Why? Because they know that landowners are going to ask for it. Why spend two or three rounds of negotiation on things that the pipeline companies will probably agree to anyway. Let’s speed up the negotiating process.
Also the provisions that the pipeline companies are starting to put in easement agreements are the provisions that were proposed in the eminent domain reform laws that did not pass. So there were a certain set of provisions that the reform law’s advocates really wanted to pipeline companies to put in in their standard easement agreement, and they’re starting to do that, so that’s good. But I’ll still say we can always do better than their first proposed easement agreement.
The type of easement, specific or blanket, is very important. Very seldom do I see a blanket easement. I do see some blanket easements on access roads, and we’ll talk about that.
Non-exclusive easement — a lot of times folks get that a little bit confused about this. They might say, “I only want this for Red Oak or Kinder Morgan”. But what this really means is do you only want this 50 foot wide easement to be used by Red Oak let’s say. If we make it a non-exclusive easement that means that Red Oak can’t allow whoever they want to put in additional pipelines. We’re going to limit it to one pipeline. So if Kinder Morgan or Magellan or Enterprise comes along later and says, we want to put a line parallel to their 50 foot easement and put another 50 foot easement right next to theirs. Well that’s beginning to take up 100 feet of your property.
If we make the easement non-exclusive, then it will open up the possibility that those easements could overlap. Maybe they’d overlap by 30 feet, so instead of 100 feet being taken up it’s 70 feet of your property being taken up. So there is some advantage to having a non-exclusive easement.
Once again, in any easement agreement we want to specify, or limit it to one pipe. We want to limit it to the diameter of the easement width. I’ve seen old pipeline easements that did not limit the number of lines. They put in the initial line and then of course will come back in and put another one, and the easement agreement actually allows them to do that.
The easement agreement can limit the products that are in the line. Of course these pipeline companies want to have a very broad scope of products they can run through the line, because to them it’s an asset. Often times they sell the pipeline project once it’s in the ground five years or 10 years.
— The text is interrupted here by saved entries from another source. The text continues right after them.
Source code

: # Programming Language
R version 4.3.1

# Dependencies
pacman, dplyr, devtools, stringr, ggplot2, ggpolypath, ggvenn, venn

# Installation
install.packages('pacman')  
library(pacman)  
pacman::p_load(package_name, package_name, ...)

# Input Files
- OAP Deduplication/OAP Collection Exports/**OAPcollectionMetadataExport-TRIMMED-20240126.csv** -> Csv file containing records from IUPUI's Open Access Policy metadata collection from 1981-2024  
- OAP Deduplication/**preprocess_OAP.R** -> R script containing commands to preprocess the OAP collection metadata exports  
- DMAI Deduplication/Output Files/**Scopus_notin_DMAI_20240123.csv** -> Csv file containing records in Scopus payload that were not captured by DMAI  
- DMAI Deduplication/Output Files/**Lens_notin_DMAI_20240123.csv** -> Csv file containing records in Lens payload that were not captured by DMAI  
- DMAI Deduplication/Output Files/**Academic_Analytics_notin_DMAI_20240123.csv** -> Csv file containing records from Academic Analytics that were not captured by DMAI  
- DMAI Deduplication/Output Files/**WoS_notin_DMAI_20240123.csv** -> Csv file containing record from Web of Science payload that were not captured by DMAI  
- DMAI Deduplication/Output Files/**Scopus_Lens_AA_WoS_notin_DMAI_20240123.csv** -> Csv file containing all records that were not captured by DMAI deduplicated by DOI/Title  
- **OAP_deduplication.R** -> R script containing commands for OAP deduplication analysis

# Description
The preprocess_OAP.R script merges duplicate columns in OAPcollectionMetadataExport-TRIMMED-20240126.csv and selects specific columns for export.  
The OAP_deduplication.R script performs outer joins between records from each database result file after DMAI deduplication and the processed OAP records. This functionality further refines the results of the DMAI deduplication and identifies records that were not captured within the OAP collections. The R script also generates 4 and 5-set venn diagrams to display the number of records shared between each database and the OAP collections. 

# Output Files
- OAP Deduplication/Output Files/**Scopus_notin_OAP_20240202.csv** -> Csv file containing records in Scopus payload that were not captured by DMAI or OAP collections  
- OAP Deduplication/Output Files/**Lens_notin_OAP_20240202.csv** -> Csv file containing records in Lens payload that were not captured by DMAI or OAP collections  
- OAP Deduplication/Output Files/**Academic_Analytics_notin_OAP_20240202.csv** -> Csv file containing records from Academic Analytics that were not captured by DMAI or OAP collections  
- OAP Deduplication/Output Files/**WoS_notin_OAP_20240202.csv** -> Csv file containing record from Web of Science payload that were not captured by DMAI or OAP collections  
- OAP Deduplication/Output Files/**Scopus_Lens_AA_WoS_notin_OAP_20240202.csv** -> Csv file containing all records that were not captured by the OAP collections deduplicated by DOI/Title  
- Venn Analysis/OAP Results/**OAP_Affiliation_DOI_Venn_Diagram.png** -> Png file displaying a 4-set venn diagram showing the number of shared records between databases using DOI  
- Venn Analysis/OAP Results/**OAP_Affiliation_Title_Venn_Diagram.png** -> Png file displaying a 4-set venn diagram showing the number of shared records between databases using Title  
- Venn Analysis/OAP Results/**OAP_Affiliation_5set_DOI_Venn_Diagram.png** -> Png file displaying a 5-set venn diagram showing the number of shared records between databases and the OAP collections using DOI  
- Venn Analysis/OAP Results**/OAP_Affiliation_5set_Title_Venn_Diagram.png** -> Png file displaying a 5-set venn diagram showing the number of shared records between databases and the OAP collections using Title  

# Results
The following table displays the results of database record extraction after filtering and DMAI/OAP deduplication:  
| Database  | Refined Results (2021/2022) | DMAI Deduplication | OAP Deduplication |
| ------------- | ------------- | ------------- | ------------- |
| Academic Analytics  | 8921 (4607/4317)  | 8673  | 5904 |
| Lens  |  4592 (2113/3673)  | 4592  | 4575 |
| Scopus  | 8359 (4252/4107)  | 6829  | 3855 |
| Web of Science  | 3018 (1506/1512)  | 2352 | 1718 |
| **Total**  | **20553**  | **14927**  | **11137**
Red Oak wants the ability to run crude oil through it, or something else through it, it depends on the need. So if they don’t want to limit the product.
In the Kinder Morgan PHP line, they started out with a very broad description of products. And then over time they narrowed it to natural gas only. So those are all parts that we like to specify and narrow in our easement agreement.
Also, specifying surface facilities if any. We start out saying we don’t want any service above ground facilities or any aboveground sites. They’re going to have the ability unfortunately in most cases to have a surface site if they want a surface site. So if there’s going to be a surface site, we need to add more compensation to you.
Reserve surface use. That’s important as well, to be able to specify in the easement agreement that you as a landowner can do these different things on the property or on the easement area.
Access roads is really important. Once again, they like a blanket or general right to use surface roads or existing roads or put a road anywhere on your property. Or the pipeline company wants the right to go all over your property to get to our easement area, and the right to go over any of your land adjacent to the land with the easement.
If you buy the land next door to your property, the pipeline company wants to automatically acquire the right to drive on your adjacent land to get to the pipeline if they say they need to. That’s what was included in the easement agreements in the past. So we got to be real careful with that.
Double ditching is pretty standard in most easement agreements nowadays.
We want damage provisions in the easement agreement in the event the pipeline company causes more damage.
Require restoration of the surface — this is a big one. I have a lot of pipeline easement breach of contract cases now. The pipeline company agreed that they would restore the surface and they didn’t. Well then what happens? It’s a breach of contract case. We need to make sure that our restoration provision helps us in the future if we need to file suit against the pipeline company.
The easement agreement should include provisions for fencing and road repairs or fencing requirements. That seems kind of trivial, but it’s not.
Termination of the easement agreement is a provision to consider in the easement agreement. Typically we have a provision that says if they don’t use the pipeline for a period of time, two, three, four, five years then the easement terminates. That’s in most easement agreements. Will that ever happen? I don’t know.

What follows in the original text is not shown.